> _TASK GOAL_
Please print exactly the lines running from the one that contains "для бронирования отелей" to the end of the data, with both lines included.

(Data extracted from a collection)
----

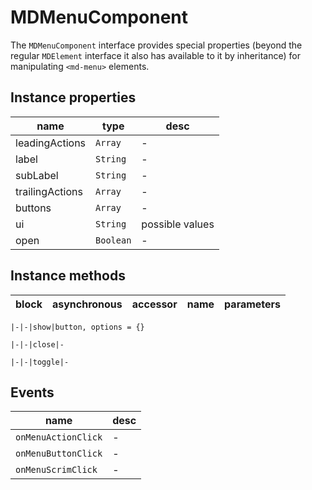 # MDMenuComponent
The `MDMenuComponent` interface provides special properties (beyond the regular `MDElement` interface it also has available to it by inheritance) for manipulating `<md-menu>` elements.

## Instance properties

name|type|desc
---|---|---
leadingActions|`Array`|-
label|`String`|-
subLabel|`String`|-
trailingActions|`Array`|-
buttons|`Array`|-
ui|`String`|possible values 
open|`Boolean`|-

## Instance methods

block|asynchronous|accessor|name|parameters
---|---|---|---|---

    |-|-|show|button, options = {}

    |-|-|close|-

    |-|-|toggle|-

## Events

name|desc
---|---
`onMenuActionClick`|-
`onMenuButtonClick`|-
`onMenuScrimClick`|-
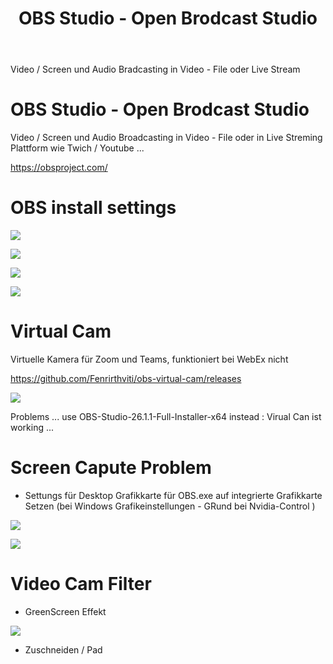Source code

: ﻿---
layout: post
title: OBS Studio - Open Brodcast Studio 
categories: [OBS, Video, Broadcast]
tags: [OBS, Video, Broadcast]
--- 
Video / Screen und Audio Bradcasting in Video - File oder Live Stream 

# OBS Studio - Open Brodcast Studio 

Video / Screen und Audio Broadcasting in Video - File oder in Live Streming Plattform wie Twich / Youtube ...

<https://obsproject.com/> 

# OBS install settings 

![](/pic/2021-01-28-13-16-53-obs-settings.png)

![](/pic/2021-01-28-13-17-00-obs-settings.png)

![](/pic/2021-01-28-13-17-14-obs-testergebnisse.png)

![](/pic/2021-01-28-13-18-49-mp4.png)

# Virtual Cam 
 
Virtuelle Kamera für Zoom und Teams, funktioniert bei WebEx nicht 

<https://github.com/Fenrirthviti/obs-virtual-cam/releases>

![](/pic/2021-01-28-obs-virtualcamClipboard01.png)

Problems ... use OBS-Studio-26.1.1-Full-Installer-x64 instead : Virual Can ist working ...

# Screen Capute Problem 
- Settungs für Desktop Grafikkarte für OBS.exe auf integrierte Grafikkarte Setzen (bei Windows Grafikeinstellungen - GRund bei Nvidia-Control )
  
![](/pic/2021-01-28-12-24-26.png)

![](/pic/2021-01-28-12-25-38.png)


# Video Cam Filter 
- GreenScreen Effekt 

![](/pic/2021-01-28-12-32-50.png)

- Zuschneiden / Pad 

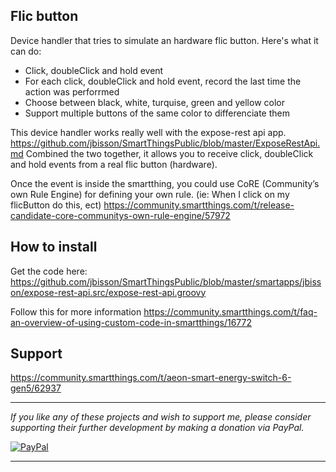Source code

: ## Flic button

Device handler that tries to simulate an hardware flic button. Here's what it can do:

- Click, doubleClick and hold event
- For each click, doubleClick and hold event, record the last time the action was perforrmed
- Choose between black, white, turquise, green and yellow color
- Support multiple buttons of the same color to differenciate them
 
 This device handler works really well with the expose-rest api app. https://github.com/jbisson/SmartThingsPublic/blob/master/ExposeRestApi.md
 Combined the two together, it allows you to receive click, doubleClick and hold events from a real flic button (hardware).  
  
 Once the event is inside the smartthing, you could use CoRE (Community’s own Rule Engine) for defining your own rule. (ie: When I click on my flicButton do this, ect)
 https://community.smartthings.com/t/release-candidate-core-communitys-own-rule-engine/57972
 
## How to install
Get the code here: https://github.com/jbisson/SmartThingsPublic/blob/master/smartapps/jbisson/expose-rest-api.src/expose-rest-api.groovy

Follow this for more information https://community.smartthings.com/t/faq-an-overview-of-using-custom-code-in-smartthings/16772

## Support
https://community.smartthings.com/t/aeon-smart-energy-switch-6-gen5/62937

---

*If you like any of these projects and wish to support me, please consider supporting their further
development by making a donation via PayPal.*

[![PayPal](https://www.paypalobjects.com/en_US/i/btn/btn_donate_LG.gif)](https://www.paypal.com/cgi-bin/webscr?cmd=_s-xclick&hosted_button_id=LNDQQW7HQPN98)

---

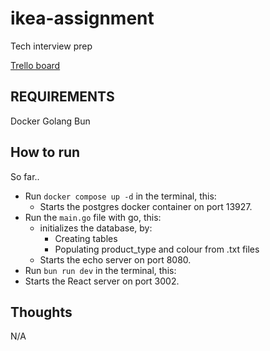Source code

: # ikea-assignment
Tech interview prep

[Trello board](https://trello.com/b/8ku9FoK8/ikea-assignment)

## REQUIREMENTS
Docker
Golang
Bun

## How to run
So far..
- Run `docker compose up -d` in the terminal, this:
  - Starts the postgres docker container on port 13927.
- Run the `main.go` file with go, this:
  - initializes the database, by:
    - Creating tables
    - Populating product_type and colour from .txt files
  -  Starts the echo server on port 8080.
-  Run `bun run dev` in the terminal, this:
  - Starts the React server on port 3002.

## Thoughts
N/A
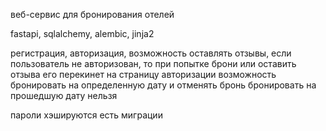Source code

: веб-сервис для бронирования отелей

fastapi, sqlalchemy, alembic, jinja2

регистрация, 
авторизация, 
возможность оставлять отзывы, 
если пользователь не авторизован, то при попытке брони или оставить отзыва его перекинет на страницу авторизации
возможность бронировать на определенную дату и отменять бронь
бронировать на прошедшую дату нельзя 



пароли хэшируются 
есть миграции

----

> _EXERCISE RESPONSE_
: веб-сервис для бронирования отелей

fastapi, sqlalchemy, alembic, jinja2

регистрация, 
авторизация, 
возможность оставлять отзывы, 
если пользователь не авторизован, то при попытке брони или оставить отзыва его перекинет на страницу авторизации
возможность бронировать на определенную дату и отменять бронь
бронировать на прошедшую дату нельзя 



пароли хэшируются 
есть миграции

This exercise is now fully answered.